Indian poet (born 1933)

Satya Mohan Verma is an Indian poet. Born in December 1933 at Damoh and named "Mohan" on Mahatma Gandhi by his Gandhian father. Verma completed his studies from Saugor University and chooses teaching as his career. He first came in scene on a kavi sammelan with Vrindavan Lal Verma and then with the motivation of Bhavani Prasad Mishra first joint collection of poems with Vitthalbhai Patel and Dinkar Sonwalkar "Deewaron Ke Khilaaf" was published. He organized the mega literary event "Sarjana-77" the biggest and memorable event in Bundelkhand area. His book on small poems named "Pal Do Pal" was very popular in early 70s. About his another book Vikalp Ka Samikaran Dr. Harivansh Rai Bachhan said that "poems of Satyamohan are as soft as his personality". His book "Vyom-Dharma" gained lot of critical acclaim and became his signature. He did translation of English poems of several famous poets such as Robert Frost, Pablo Neruda etc. in Hindi and "Chintan" the official diary of SPIC MACAY. He also edited the famous book Karm Sanyasi Krishna written by his father. He is the writer of "Bundeli Gaan" 'veer bundeli dharti par pahun pag dhaaro ju' sung by famous singer Vinod Rathore.

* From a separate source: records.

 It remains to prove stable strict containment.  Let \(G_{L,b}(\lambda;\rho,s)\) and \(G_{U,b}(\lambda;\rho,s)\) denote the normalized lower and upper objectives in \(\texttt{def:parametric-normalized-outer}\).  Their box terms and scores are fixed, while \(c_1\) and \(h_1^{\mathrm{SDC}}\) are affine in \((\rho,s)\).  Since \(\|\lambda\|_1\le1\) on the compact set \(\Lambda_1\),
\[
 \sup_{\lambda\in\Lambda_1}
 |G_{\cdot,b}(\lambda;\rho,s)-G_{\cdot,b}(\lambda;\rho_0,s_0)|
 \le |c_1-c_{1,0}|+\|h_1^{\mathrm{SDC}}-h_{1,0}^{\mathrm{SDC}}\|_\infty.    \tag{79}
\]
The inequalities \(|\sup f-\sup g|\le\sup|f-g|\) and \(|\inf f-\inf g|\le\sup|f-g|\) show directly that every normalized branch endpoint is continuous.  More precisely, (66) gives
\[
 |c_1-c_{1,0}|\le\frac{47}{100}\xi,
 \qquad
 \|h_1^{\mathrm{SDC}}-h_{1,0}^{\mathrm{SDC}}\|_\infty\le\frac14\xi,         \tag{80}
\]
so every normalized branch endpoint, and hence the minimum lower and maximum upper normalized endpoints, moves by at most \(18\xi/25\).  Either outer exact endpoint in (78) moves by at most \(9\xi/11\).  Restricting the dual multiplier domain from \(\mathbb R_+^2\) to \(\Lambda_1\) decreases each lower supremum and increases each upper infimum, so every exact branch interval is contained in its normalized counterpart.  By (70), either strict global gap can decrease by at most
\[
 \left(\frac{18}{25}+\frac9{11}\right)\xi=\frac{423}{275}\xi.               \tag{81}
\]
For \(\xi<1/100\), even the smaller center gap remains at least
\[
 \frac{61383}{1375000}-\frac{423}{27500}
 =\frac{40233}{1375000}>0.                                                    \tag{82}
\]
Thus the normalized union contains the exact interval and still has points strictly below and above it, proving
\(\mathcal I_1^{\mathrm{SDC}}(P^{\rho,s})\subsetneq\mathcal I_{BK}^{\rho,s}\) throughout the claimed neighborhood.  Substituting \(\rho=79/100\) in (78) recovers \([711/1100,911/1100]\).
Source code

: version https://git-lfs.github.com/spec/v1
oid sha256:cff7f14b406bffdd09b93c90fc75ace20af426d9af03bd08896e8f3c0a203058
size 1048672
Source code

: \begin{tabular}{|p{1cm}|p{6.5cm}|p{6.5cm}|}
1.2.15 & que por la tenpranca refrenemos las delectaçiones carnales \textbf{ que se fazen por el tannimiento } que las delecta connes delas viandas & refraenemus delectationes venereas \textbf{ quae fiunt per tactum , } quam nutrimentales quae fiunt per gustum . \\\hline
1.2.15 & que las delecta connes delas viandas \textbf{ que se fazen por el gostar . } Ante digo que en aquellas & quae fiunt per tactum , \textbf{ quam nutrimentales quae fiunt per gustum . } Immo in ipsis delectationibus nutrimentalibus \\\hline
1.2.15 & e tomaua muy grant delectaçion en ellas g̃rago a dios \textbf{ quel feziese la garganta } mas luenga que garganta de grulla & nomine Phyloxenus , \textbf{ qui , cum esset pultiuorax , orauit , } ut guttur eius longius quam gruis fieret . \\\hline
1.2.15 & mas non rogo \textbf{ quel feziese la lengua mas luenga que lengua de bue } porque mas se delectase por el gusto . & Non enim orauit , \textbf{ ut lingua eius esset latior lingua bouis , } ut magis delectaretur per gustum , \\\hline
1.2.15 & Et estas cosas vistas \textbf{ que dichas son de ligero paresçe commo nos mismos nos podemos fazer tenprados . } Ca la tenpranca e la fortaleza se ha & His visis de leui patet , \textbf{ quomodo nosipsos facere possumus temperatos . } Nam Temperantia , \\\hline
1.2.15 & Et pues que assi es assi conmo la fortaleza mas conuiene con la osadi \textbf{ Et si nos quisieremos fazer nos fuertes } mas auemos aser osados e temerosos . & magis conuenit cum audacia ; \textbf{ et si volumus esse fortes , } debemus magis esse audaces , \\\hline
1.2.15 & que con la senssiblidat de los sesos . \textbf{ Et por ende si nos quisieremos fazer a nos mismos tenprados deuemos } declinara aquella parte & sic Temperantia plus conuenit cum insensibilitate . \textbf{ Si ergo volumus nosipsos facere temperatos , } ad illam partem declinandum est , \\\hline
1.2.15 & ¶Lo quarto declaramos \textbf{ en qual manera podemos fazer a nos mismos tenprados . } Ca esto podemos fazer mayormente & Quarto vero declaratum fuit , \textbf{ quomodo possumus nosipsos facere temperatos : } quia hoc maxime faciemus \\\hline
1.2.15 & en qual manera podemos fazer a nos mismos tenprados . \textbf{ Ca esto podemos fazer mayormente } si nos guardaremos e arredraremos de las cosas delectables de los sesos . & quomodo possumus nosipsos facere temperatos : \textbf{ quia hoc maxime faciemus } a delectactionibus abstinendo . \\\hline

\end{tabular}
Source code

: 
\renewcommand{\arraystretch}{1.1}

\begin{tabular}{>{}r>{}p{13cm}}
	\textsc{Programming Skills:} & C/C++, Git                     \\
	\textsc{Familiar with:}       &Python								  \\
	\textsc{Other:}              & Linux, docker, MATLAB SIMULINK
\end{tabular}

His group of Saugor University including Dr. Prabhat Bhattacharya, Vitthalbhai Patel, Jaiprakash Chouksey and more represented the first All India youth festival and met President Dr. Rajendra Prasad and Prime Minister Jawahar Lal Nehru. He spent lot of time with Rajnish Osho in university hostel along with Dr. Kanti Kumar Jain.

His poem Hom kar dee zindagi got him All India Geetayan Award. He is also recipient of many awards such as Paridhi Samman, Rajendra Samman, MICS Award, Hindi Sahitya Sammelan Sagar award and many more. He is the founder principal of Dr. Vijay Lal College Damoh.